Return all lines of the records that contain the word "Instalar".

# # #

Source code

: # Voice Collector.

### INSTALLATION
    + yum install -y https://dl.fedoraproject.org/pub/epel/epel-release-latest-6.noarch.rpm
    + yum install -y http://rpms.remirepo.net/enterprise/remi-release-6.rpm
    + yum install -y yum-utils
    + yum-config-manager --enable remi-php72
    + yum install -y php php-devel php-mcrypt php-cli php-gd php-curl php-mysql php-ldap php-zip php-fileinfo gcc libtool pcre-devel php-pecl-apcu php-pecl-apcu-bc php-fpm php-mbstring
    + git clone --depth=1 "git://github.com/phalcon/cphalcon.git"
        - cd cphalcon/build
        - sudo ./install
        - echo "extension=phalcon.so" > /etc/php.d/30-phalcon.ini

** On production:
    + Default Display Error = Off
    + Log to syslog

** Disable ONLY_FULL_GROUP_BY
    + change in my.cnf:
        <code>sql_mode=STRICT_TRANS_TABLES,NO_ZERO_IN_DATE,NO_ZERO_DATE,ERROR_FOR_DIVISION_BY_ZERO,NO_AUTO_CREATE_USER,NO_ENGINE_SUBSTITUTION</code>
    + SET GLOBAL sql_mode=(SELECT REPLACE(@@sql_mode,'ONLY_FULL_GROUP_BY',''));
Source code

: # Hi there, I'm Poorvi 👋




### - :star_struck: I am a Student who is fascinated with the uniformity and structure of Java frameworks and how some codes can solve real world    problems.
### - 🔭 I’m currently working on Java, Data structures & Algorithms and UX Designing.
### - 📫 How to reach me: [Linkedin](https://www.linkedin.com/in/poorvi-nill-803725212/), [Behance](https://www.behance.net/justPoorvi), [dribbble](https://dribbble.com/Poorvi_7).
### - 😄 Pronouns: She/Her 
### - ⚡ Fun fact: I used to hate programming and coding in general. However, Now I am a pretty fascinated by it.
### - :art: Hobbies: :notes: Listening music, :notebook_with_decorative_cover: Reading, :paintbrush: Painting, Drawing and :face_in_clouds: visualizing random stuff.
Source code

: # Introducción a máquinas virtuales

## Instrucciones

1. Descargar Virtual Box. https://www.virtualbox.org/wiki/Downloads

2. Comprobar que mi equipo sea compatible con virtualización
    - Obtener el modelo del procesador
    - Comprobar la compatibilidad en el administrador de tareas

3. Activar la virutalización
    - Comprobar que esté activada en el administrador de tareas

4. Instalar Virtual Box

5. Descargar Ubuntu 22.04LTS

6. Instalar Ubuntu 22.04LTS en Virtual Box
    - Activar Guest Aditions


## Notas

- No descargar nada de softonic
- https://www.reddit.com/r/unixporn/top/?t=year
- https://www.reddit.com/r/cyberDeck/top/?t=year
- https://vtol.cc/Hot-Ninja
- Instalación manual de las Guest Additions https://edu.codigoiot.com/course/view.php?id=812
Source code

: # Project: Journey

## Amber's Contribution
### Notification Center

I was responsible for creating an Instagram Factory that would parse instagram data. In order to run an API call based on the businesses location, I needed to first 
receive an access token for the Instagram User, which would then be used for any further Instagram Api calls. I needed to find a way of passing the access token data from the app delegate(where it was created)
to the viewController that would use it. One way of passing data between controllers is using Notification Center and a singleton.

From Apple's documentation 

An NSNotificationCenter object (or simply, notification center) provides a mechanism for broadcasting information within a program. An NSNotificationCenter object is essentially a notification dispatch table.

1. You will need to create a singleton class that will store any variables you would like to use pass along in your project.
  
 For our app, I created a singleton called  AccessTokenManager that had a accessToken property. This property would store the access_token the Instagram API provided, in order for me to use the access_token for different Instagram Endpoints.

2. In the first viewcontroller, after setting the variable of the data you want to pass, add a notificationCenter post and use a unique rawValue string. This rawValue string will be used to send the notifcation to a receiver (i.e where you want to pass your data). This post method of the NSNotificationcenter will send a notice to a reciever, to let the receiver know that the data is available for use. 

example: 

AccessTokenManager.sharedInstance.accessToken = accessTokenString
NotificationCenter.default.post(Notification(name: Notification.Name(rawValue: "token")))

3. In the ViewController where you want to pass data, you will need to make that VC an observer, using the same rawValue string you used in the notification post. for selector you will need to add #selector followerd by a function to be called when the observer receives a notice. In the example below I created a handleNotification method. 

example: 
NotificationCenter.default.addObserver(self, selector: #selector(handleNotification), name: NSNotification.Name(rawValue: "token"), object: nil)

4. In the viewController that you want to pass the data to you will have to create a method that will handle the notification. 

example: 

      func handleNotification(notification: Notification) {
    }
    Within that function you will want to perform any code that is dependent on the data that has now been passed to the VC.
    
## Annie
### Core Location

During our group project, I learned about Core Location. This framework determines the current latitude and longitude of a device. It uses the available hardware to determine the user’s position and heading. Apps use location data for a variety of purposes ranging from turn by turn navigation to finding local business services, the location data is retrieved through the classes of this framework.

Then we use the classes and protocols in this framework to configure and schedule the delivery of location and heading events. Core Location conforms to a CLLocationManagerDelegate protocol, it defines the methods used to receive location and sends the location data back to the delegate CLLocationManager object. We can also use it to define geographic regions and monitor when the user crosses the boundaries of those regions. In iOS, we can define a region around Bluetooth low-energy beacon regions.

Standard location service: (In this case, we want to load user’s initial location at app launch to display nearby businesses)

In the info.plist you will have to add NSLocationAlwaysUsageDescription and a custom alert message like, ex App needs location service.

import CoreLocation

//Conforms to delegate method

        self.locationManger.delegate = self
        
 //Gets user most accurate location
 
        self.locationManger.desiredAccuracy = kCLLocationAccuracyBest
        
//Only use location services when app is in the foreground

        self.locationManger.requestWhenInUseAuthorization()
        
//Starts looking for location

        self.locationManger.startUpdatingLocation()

# # #

Reply to the exercise:
4. Instalar Virtual Box
6. Instalar Ubuntu 22.04LTS en Virtual Box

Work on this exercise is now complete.